Ask yourself, on the bare bones of it, what are the most common hobbies? Everyone likes listening to music, watching movies and reading magazines and books to some extent. However, only one of these seems to have firmly planted itself into our social life and and we’ve subsequently created long weekends out of the hobby, in huge muddy fields drinking alcoholic beverages. The music festival cannot be compared to the civilised nature of film festivals.
The music festival revolves around a social aspect, of singing with your friends rubbing up against stranger’s sweat, getting blind drunk and falling on your tent in the hopes your hangover won’t be that bad the next day. A film festival is about meticulously planning how many films you can watch in one day and how long it will take you to run to the next venue then you sit quietly either by yourself or with one or two like-minded friends.

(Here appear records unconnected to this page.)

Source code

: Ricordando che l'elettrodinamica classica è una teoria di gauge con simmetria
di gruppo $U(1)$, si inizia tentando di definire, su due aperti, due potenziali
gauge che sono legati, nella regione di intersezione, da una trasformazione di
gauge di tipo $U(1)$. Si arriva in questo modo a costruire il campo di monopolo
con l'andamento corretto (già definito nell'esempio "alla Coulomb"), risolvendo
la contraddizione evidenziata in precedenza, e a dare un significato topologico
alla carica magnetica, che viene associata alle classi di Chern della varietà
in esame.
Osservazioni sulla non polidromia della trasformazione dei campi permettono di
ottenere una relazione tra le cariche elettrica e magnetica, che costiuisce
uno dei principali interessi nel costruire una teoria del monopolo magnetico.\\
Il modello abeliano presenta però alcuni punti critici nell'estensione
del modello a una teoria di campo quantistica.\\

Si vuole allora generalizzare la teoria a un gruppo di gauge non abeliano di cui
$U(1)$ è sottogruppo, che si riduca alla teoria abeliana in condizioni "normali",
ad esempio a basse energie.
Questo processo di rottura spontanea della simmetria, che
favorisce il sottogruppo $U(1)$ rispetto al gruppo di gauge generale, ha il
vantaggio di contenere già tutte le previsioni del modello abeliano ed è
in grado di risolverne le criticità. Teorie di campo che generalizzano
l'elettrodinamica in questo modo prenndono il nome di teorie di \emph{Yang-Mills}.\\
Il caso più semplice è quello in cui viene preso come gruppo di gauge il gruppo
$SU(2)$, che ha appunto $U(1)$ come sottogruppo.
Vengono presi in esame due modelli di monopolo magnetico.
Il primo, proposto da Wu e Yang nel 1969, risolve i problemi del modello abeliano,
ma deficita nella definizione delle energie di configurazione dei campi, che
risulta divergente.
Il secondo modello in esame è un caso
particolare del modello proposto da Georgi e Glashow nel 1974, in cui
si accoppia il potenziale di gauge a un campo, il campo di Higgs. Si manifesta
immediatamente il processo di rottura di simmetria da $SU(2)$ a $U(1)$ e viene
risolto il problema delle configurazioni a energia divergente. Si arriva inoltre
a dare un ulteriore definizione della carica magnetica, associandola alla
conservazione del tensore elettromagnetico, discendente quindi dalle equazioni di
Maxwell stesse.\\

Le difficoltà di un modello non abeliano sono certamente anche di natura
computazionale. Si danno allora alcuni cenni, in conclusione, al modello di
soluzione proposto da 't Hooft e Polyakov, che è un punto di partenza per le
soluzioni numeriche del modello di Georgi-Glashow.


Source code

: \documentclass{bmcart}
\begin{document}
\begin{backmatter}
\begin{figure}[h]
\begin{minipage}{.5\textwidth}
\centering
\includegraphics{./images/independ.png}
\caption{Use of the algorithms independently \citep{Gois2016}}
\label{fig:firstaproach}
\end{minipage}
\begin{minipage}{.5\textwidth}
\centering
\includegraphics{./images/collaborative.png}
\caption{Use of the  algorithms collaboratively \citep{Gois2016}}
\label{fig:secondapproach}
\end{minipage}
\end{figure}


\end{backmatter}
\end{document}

Really the two are incomparable… But, they’ve both grown from the fact that we love music and we love films. So why do we get every kind of person at a music festival and only the most serious of film fans at festivals? Here’s why I think more people should go to film festivals…
Why do people go to Film Festivals…
1. The chance to discover new tastes
You never, I repeat, never ever ever get more variety of genres and cultures than you do at a film festival. You just don’t. The first proper film festival I went to was the Berlinale Film Festival four years ago (and I’m going again in a week eeeee I’m excited!) and I saw Danish film Magi I Luften (2011) which was the most bonkers coming of age film I have ever seen, actually it’s in the top 3 most bonkers films I have ever seen. My point is that there’s a plethora of creativity, talent and entertainment outside of our Hollywood and English Language bubble and it’s well worth taking a step outside your usual film fare.
2. To rediscover old favourites
At Glasgow Film Festival early last year, they had a little Powell and Pressburger theme going on since some of their movies had recently been restored to look better than ever. It’s quite common at Film Festivals to show old movies on the big screen and maybe accompany them with a new score or perhaps they go with a Season (for example I watched Freaks (1932) at HOME when they were having a Circus theme). I love Powell and Pressburger but had never seen The Tales of Hoffmann (1951) before so decided to give it a go. It wasn’t my thing and certainly no where near my favourite Powell and Pressburger film but it looked beautiful on the big screen and I can imagine many of the other classics would too.
3. Sometimes meet new, like-minded people
At Parklife music festival in 2013, I was by myself watching The Horrors near the front of the tent. Another girl around my age struck up a conversation with me along the lines of ‘my friends didn’t want to watch The Horrors either but I couldn’t miss them.’ I bet if I’d have actually liked The Horrors and wasn’t only there because I’d lost my friends, that could have been the beginning of a beautiful friendship. Ah well.
But that’s the beauty of festivals. they really do bring people together with common interests and most often at the unlikeliest of times.
4. The genres, types, countries of film festivals are endless
Only really like documentaries? You need to get yourself over to Sheffield Doc Fest! How about only a fan of mountaineering films? You need Kendal my friend! Only like Spanish films, or anime or LGBT? There’s a film festival for everyone. Heading over to Berlin, or London, or Toronto? Check out the film scene, and some of the best film festivals in the world! The ways to enjoy film, the possibilities to learn and enjoy are staggering and more people should be aware of this.
Do you frequent any film festivals? Do you delight in the anti-socialness of them as much as I do?